Marcel Duchamp (1887-1968) was one of the most influential artists of the 20th century. The Peggy Guggenheim Collection in Venice presents “Marcel Duchamp and the Lure of the Copy” through March 18, 2024. Curated by Paul B. Franklin, the exhibition features works from the Collection’s holdings and loans from leading Italian and American institutions and private collections.
More than 60 works dating from 1911 to 1968 are on view, including Duchamp’s painting ‘Nude (Sketch), Sad Young Man in a Train (1912),’ and his miniature work ‘Box in a Valise (1935-41).’ ‘Box in a Valise’ is a valise containing small replicas of Duchamp’s sculptures and paintings, as well as small paintings and drawings. It is considered Duchamp’s masterpiece that revolutionized the conventional concept of artwork and artist by demonstrating the idea of reproducing his work in multiple media and scales, and that the reproduction is equal to the original.
London’s Serpentine South Gallery presents “Georg Baselitz: Sculptures 2011-2015” through January 7, 2024.

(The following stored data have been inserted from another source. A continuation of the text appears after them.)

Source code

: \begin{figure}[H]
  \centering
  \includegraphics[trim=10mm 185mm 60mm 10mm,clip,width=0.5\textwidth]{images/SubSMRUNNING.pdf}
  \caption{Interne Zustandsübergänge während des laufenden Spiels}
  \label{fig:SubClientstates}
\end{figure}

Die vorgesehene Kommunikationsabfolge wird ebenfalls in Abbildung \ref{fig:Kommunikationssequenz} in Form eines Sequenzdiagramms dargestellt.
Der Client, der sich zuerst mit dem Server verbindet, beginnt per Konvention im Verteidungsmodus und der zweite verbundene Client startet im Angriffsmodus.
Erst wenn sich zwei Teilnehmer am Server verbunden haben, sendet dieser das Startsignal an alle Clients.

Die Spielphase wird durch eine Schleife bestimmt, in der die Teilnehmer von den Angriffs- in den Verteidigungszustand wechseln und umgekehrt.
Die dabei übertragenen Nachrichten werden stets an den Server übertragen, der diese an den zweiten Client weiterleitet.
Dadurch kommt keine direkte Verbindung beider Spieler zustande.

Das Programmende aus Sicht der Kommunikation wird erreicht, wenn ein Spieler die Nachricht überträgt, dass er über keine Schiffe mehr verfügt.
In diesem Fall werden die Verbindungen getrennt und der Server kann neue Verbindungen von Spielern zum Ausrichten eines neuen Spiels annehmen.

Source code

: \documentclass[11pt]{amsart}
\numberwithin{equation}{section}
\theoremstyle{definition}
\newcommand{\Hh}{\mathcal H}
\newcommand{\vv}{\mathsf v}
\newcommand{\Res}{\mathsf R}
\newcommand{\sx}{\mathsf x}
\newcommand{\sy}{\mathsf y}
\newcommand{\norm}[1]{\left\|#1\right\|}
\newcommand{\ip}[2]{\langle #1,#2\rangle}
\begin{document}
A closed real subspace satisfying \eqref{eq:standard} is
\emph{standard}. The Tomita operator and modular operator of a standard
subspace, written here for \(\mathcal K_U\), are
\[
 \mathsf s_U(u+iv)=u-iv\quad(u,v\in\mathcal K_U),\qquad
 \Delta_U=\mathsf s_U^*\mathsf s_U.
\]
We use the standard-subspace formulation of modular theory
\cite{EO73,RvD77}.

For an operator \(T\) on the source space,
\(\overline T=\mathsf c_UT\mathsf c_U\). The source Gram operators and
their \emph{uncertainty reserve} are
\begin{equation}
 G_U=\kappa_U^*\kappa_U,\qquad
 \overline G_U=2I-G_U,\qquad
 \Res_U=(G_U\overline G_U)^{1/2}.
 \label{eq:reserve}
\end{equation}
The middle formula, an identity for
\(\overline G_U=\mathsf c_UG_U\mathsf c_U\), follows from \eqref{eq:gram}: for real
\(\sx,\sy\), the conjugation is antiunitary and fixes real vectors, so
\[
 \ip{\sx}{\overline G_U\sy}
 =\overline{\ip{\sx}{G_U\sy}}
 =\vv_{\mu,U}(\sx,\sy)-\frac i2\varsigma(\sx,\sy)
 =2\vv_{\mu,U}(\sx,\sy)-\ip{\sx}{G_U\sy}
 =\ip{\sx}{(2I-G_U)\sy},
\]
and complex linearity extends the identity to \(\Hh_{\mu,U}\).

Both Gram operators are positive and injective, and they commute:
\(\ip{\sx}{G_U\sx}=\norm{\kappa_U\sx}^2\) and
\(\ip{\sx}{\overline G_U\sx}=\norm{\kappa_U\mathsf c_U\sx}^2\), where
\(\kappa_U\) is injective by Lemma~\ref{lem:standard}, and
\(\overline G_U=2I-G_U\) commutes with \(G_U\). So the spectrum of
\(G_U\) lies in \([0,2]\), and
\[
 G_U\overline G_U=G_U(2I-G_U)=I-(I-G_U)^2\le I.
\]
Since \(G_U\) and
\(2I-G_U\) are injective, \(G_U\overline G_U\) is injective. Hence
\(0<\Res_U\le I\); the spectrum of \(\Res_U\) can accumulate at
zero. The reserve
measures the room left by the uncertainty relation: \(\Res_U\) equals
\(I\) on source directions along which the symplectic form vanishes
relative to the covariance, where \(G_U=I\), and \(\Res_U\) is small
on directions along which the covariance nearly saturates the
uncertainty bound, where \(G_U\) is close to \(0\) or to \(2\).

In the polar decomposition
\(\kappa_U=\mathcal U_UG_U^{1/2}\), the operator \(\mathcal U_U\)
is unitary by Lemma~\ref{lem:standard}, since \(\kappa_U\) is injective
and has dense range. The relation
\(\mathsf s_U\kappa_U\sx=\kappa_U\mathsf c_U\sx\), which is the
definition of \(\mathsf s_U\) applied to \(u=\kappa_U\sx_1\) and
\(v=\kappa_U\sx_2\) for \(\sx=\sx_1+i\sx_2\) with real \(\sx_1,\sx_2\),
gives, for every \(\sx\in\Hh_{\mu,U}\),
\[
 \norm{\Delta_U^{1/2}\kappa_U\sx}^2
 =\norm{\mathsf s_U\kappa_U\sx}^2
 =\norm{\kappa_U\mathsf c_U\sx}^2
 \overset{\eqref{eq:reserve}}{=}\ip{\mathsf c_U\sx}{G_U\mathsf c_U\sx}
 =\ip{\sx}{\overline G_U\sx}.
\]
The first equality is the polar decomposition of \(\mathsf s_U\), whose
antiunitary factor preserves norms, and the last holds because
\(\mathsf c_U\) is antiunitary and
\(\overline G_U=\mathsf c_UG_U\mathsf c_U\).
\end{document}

Georg Baselitz (b. 1938) is a leading postwar German painter who developed the German Expressionist tradition of portraiture by turning the figure upside down, emphasizing painterly elements such as form, color, and texture over the figure’s motif. His artistic themes, as well as his painting style, are deeply influenced by German culture and discourse on national identity and the human condition.
The artist has been creating wood sculptures of figures and body parts since 1979. In this exhibition, the artist presents towering solid wood sculptures, each of which is a single wooden nest carved with chainsaws, axes, and chisels. Created as models before the creation of the bronze sculptures, they are on public display for the first time.

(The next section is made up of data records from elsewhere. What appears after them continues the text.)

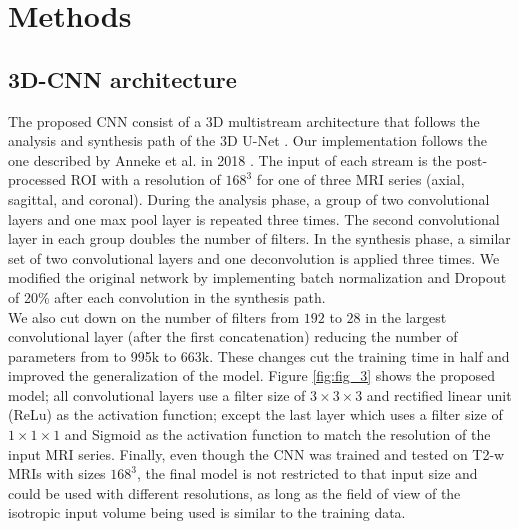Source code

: \section{Methods}
\label{sec:methods}




\subsection{3D-CNN architecture}
The proposed CNN consist of a 3D multistream architecture that follows the analysis and synthesis path of the 3D U-Net \cite{cciccek20163d}. Our implementation follows the one described by Anneke et al. in 2018  \cite{anneke}. The input of each stream is the post-processed ROI with a resolution of $168^3$ for one of three MRI series (axial, sagittal, and coronal). During the analysis phase, a group of two convolutional layers and one max pool layer is repeated three times. The second convolutional layer in each group doubles the number of filters.  In the synthesis phase, a similar set of two convolutional layers and one deconvolution is applied three times. We modified the original network by implementing batch normalization \cite{ioffe2015batch} and Dropout of 20\%  \cite{hinton2012improving} after each convolution in the synthesis path.\\

We also cut down on the number of filters from $192$ to $28$ in the largest convolutional layer (after the first concatenation) reducing the number of parameters from to 995k to 663k. These changes cut the training time in half and improved the generalization of the  model. Figure \ref{fig:fig_3} shows the proposed model; all convolutional layers use a filter size of $3 \times 3 \times 3$ and rectified linear unit (ReLu) as the activation function; except the last layer which uses a filter size of $1 \times 1 \times 1$ and Sigmoid as the activation function to match the resolution of the input MRI series.
Finally, even though the CNN was trained and tested on T2-w MRIs with sizes $168^3$, the final model is not restricted to that input size and could be used with different resolutions, as long as the field of view of the isotropic input volume being used is similar to the training data.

Galerie Marian Goodman in Paris presents “El oscuro de abajo,” a solo exhibition by Colombian sculptor Delcy Morelos (b. 1967), on view through December 21.
Morelos is an established mid-career artist in Colombia, but the international art world began to cast light on her practice since last year’s Venice Biennale. At the Venice Biennale, the artist built a labyrinthine structure for viewers to enter with large blocks of soil. Morelos has been creating large-scale, site-specific installations using organic materials such as soil, clay, and natural fibers for the past decade. The smell of soil and spices, the silence within the structure, and the texture of organic materials create a synesthetic experience. Morelos’s large-scale installations are reminiscent of mid-to-late 20th-century American minimalism and land art while drawing on Andean cosmology and Amazonian indigenous mythology, culture, and philosophy.
The show is the artist’s first exhibition since joining the Marian Goodman Gallery. It is also her first solo show in France. On October 5, a few days before the opening of the Paris exhibition, the Dia Art Foundation in New York opened “El abrazo,” the artist’s first solo exhibition in the U.S. The artist will also have a solo exhibition at the Pulitzer Arts Foundation next March.